#### [Task details]
In the records below, find the line that contains "- 📫 Contact me on Twitter / X." and the line that contains "FREQUENCY_THRESHOLD = 4". Set down exactly those lines and every line between them, and nothing more.

Collected data
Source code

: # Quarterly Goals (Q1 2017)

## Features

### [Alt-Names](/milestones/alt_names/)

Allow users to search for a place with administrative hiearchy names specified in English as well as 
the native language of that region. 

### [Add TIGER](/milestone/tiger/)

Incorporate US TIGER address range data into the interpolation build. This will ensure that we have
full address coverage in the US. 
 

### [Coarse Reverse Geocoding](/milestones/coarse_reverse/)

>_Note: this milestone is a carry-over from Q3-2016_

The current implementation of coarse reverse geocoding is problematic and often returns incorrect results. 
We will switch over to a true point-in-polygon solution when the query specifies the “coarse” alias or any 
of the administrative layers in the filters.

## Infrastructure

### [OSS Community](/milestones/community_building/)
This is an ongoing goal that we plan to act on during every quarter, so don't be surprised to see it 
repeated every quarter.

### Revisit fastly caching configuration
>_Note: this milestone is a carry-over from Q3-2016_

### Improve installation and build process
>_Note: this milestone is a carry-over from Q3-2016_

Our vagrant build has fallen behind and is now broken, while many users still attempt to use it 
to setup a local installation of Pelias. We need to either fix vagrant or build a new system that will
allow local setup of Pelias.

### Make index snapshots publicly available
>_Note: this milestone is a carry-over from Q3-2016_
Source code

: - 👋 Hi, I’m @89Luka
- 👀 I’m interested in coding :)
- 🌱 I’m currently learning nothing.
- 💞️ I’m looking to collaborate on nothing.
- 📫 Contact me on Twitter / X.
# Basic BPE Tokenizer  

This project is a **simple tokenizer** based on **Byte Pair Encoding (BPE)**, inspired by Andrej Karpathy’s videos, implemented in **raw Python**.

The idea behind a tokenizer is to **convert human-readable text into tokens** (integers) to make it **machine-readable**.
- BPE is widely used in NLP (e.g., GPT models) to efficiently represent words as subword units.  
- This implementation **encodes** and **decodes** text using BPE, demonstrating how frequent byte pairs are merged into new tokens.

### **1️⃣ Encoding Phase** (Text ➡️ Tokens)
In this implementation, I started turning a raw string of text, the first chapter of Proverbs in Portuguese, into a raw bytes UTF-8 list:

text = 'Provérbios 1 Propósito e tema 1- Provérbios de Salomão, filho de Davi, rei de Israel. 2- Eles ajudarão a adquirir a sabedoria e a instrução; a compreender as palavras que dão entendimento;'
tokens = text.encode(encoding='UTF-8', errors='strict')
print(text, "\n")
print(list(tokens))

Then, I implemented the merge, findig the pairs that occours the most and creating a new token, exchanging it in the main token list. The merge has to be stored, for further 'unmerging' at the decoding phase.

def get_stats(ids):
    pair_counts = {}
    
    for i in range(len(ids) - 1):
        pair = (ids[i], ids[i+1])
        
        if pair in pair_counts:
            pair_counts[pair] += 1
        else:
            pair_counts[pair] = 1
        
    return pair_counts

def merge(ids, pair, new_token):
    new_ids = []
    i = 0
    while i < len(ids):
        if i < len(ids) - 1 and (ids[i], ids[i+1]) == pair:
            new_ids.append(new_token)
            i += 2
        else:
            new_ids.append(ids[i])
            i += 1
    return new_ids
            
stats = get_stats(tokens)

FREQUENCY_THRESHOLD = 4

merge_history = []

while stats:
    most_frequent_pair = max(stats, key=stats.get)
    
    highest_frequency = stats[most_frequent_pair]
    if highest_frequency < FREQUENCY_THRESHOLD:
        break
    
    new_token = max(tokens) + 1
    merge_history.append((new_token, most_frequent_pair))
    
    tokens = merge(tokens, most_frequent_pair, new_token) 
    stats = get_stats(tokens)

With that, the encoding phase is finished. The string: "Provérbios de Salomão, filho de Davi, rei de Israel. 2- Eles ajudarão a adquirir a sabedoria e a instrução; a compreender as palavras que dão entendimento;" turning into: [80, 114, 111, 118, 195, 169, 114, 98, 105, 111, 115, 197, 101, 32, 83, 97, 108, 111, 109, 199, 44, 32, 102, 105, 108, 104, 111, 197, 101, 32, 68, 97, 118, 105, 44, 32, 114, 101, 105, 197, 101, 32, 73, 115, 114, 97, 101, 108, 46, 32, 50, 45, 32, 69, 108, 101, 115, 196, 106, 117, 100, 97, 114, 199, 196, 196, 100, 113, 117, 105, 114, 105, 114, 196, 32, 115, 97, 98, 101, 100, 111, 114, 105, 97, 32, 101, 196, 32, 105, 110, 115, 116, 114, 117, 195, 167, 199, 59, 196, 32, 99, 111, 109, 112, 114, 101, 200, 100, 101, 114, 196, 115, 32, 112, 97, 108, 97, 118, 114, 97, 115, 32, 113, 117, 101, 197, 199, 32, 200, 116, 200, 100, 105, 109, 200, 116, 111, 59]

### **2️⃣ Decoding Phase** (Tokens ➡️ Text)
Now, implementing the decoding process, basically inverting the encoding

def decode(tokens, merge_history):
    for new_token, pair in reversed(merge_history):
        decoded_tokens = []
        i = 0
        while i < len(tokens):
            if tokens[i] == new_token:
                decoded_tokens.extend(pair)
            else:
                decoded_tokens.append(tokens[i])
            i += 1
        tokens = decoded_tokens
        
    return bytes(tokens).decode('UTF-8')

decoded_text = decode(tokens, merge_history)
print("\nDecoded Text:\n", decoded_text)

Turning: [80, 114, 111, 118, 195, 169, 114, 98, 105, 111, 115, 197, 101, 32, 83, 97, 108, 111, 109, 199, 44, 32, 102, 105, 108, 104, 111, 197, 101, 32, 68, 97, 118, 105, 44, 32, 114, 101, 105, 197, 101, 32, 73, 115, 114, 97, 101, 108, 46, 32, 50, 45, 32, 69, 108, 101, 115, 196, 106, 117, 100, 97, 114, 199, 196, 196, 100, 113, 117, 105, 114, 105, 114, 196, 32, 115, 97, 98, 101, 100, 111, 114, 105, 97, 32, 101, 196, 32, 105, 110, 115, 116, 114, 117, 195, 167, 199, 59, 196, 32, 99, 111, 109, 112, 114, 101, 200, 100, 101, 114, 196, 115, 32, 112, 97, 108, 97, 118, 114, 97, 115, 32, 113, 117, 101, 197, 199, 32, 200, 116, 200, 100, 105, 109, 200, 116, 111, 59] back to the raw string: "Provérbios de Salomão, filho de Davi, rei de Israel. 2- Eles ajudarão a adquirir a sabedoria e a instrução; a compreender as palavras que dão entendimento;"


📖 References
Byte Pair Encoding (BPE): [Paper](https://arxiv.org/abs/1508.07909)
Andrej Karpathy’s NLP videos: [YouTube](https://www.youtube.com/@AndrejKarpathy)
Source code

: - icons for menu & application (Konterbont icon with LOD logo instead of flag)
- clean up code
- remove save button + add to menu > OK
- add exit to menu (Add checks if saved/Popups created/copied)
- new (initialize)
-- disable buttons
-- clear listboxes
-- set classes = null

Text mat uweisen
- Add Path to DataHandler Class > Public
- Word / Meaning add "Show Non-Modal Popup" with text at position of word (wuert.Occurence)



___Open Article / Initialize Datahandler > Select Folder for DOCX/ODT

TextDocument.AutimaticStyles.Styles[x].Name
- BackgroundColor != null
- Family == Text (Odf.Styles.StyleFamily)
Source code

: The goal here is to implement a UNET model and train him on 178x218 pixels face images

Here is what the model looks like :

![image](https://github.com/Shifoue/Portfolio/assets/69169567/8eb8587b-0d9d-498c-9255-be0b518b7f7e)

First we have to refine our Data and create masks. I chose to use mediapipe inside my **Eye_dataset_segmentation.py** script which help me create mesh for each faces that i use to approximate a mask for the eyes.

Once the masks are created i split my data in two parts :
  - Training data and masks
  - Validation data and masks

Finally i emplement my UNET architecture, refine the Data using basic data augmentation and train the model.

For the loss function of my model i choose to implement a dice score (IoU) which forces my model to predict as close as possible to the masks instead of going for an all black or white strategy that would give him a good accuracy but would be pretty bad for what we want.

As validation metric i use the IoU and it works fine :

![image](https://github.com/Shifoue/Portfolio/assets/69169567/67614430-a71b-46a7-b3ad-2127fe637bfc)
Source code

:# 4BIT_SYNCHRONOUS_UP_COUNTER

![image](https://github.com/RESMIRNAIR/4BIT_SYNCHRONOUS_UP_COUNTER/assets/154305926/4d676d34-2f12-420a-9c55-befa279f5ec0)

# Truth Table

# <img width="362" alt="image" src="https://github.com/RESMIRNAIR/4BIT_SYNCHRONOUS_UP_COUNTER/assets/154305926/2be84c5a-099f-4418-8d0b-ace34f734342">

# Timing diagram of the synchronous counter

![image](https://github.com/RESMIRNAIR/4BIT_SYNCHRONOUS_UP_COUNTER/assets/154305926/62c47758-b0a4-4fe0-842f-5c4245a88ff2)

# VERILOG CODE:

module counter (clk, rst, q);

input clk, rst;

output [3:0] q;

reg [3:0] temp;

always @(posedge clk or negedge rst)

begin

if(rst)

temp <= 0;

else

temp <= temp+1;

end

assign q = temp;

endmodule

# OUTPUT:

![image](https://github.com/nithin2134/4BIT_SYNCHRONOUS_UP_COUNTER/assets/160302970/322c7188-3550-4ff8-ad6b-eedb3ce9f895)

#### [Result of the exercise]
- 📫 Contact me on Twitter / X.
# Basic BPE Tokenizer  

This project is a **simple tokenizer** based on **Byte Pair Encoding (BPE)**, inspired by Andrej Karpathy’s videos, implemented in **raw Python**.

The idea behind a tokenizer is to **convert human-readable text into tokens** (integers) to make it **machine-readable**.
- BPE is widely used in NLP (e.g., GPT models) to efficiently represent words as subword units.  
- This implementation **encodes** and **decodes** text using BPE, demonstrating how frequent byte pairs are merged into new tokens.

### **1️⃣ Encoding Phase** (Text ➡️ Tokens)
In this implementation, I started turning a raw string of text, the first chapter of Proverbs in Portuguese, into a raw bytes UTF-8 list:

text = 'Provérbios 1 Propósito e tema 1- Provérbios de Salomão, filho de Davi, rei de Israel. 2- Eles ajudarão a adquirir a sabedoria e a instrução; a compreender as palavras que dão entendimento;'
tokens = text.encode(encoding='UTF-8', errors='strict')
print(text, "\n")
print(list(tokens))

Then, I implemented the merge, findig the pairs that occours the most and creating a new token, exchanging it in the main token list. The merge has to be stored, for further 'unmerging' at the decoding phase.

def get_stats(ids):
    pair_counts = {}
    
    for i in range(len(ids) - 1):
        pair = (ids[i], ids[i+1])
        
        if pair in pair_counts:
            pair_counts[pair] += 1
        else:
            pair_counts[pair] = 1
        
    return pair_counts

def merge(ids, pair, new_token):
    new_ids = []
    i = 0
    while i < len(ids):
        if i < len(ids) - 1 and (ids[i], ids[i+1]) == pair:
            new_ids.append(new_token)
            i += 2
        else:
            new_ids.append(ids[i])
            i += 1
    return new_ids
            
stats = get_stats(tokens)

FREQUENCY_THRESHOLD = 4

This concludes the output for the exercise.